Em Quase Famosos Cameron Crowe não filma apenas uma memória, ele registra o inventário de uma era que não existe mais. O filme é um recorte quase autobiográfico sobre o jornalismo musical antes de virar puramente assessoria de imprensa. É um filme "limpo" demais para o padrão sexo, drogas e rock'n'roll? Talvez. Mas o coração aqui bate no desajuste de William, o garoto de 15 anos que tenta decifrar a fronteira invisível entre ser fã e ser profissional.
O longa brilha nos tipos icônicos: a Stillwater é a síntese da banda em ascensão com ego inflado, enquanto as "Band Aids" flutuam naquele limiar perigoso entre ser musa e ser descartável. Frances McDormand entrega o contraponto necessário como a mãe super zelosa que vê o filho ser tragado pelo mundo, mas é Philip Seymour Hoffman, na pele de Lester Bangs, quem dá a alma ao filme - inclusive sendo profético sobre o fim da mística do Rock.

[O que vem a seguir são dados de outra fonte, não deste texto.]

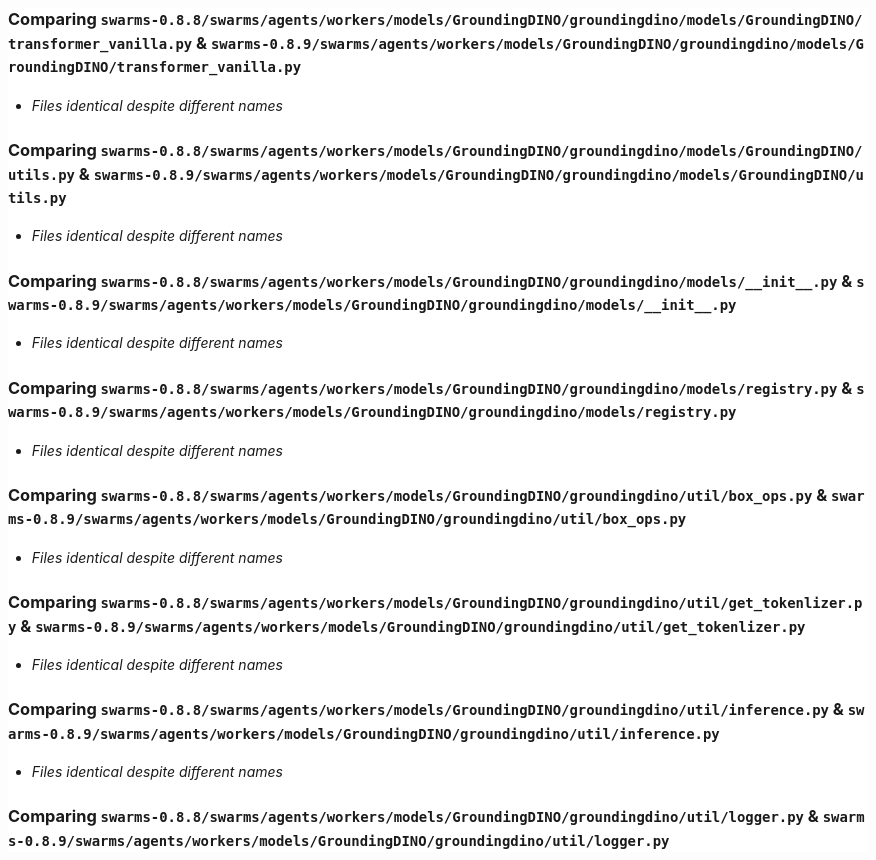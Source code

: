 ### Comparing `swarms-0.8.8/swarms/agents/workers/models/GroundingDINO/groundingdino/models/GroundingDINO/transformer_vanilla.py` & `swarms-0.8.9/swarms/agents/workers/models/GroundingDINO/groundingdino/models/GroundingDINO/transformer_vanilla.py`

 * *Files identical despite different names*

### Comparing `swarms-0.8.8/swarms/agents/workers/models/GroundingDINO/groundingdino/models/GroundingDINO/utils.py` & `swarms-0.8.9/swarms/agents/workers/models/GroundingDINO/groundingdino/models/GroundingDINO/utils.py`

 * *Files identical despite different names*

### Comparing `swarms-0.8.8/swarms/agents/workers/models/GroundingDINO/groundingdino/models/__init__.py` & `swarms-0.8.9/swarms/agents/workers/models/GroundingDINO/groundingdino/models/__init__.py`

 * *Files identical despite different names*

### Comparing `swarms-0.8.8/swarms/agents/workers/models/GroundingDINO/groundingdino/models/registry.py` & `swarms-0.8.9/swarms/agents/workers/models/GroundingDINO/groundingdino/models/registry.py`

 * *Files identical despite different names*

### Comparing `swarms-0.8.8/swarms/agents/workers/models/GroundingDINO/groundingdino/util/box_ops.py` & `swarms-0.8.9/swarms/agents/workers/models/GroundingDINO/groundingdino/util/box_ops.py`

 * *Files identical despite different names*

### Comparing `swarms-0.8.8/swarms/agents/workers/models/GroundingDINO/groundingdino/util/get_tokenlizer.py` & `swarms-0.8.9/swarms/agents/workers/models/GroundingDINO/groundingdino/util/get_tokenlizer.py`

 * *Files identical despite different names*

### Comparing `swarms-0.8.8/swarms/agents/workers/models/GroundingDINO/groundingdino/util/inference.py` & `swarms-0.8.9/swarms/agents/workers/models/GroundingDINO/groundingdino/util/inference.py`

 * *Files identical despite different names*

### Comparing `swarms-0.8.8/swarms/agents/workers/models/GroundingDINO/groundingdino/util/logger.py` & `swarms-0.8.9/swarms/agents/workers/models/GroundingDINO/groundingdino/util/logger.py`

Pode ser uma visão que suaviza a real sujeira dos anos 70, mas quando Tiny Dancer toca no ônibus, a essa discussão técnica fica de lado. Ali, Crowe prova que música, no fim das contas, é sobre pertencimento. Um tributo nostálgico que, mesmo ignorando as algumas arestas mais feias da indústria, captura a euforia e efervescência de quando a música se mostrava mais livre.